Questa mattina, 27 gennaio 2026, davanti al collegio del Tribunale di Imperia, è stata letta la sentenza inerente al procedimento a carico di un uomo di 50 anni accusato di violenza sessuale nei confronti della figlia minorenne.
Nel corso della requisitoria, il pubblico ministero aveva chiesto per l’imputato una condanna a 28 anni di reclusione e il collegio, presiediuto dal giudice Carlo Alberti Indellicati, alla fine ha dichiarato l’imputato responsabile dei reati a lui ascritti, unificati dal vincolo della continuazione e ha optato per una condanna a 17 anni di reclusione con interdizione perpetua dai pubblici uffici, la perdita della responsabilità genitoriale e il risarcimento del danno in favore della parte civile liquidando a titolo di provvisionale la somma di 25.000 euro, oltre al rimborso delle spese processuali.
La vicenda giudiziaria
Secondo quanto emerso nel corso del processo, gli abusi si sarebbero protratti per sette anni, dal 2015 al 2022, all’interno delle mura domestiche. Le violenze, sempre stando all’impianto accusatorio, sarebbero iniziate quando la ragazza non aveva ancora compiuto dieci anni, approfittando della sua condizione di particolare vulnerabilità.
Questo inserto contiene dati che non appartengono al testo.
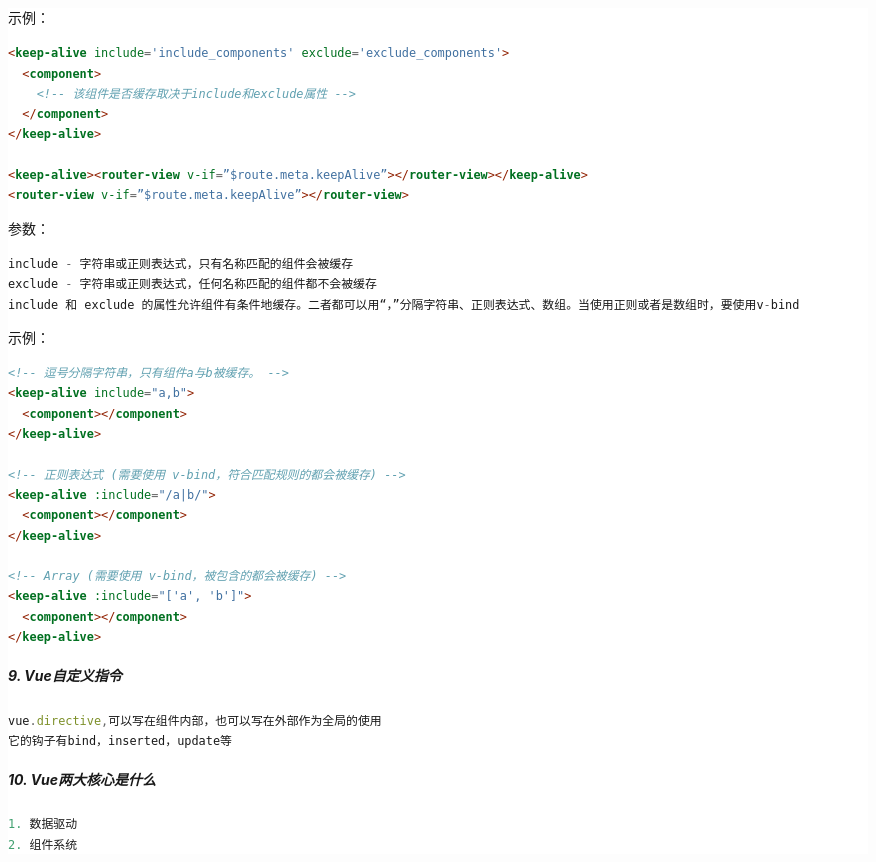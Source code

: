 示例：

```html
<keep-alive include='include_components' exclude='exclude_components'>
  <component>
    <!-- 该组件是否缓存取决于include和exclude属性 -->
  </component>
</keep-alive>

<keep-alive><router-view v-if=”$route.meta.keepAlive”></router-view></keep-alive>
<router-view v-if=”$route.meta.keepAlive”></router-view>
```

参数：

```js
include - 字符串或正则表达式，只有名称匹配的组件会被缓存
exclude - 字符串或正则表达式，任何名称匹配的组件都不会被缓存
include 和 exclude 的属性允许组件有条件地缓存。二者都可以用“，”分隔字符串、正则表达式、数组。当使用正则或者是数组时，要使用v-bind
```

示例：

```html
<!-- 逗号分隔字符串，只有组件a与b被缓存。 -->
<keep-alive include="a,b">
  <component></component>
</keep-alive>

<!-- 正则表达式 (需要使用 v-bind，符合匹配规则的都会被缓存) -->
<keep-alive :include="/a|b/">
  <component></component>
</keep-alive>

<!-- Array (需要使用 v-bind，被包含的都会被缓存) -->
<keep-alive :include="['a', 'b']">
  <component></component>
</keep-alive>
```



##### 9. Vue自定义指令

```js
vue.directive,可以写在组件内部，也可以写在外部作为全局的使用
它的钩子有bind，inserted，update等
```



##### 10. Vue两大核心是什么

```js
1. 数据驱动
2. 组件系统
```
In alcuni casi gli episodi sarebbero avvenuti mentre la minore si trovava a letto e dormiva, impedendole qualsiasi possibilità di difesa.
All’uomo vengono contestate anche accuse di detenzione di materiale pedopornografico, oltre all’aggravante legata alla giovane età della vittima al momento dei fatti.
A far emergere la situazione sarebbero stati gli insegnanti della ragazza, insospettiti da alcuni comportamenti ritenuti anomali e dalle frequenti assenze scolastiche. Uno di loro, in particolare, avrebbe approfondito la situazione fino a ricostruire quanto stava accadendo, arrivando infine a segnalare i fatti alle autorità competenti.
Il processo si è svolto davanti al collegio presieduto dal giudice Carlo Alberti Indellicati, affiancato dai giudici a latere Francesca Eleonora Chiara Di Naro e Antonio Romano. La difesa dell’imputato è affidata all’avvocato Sandro Lombardi.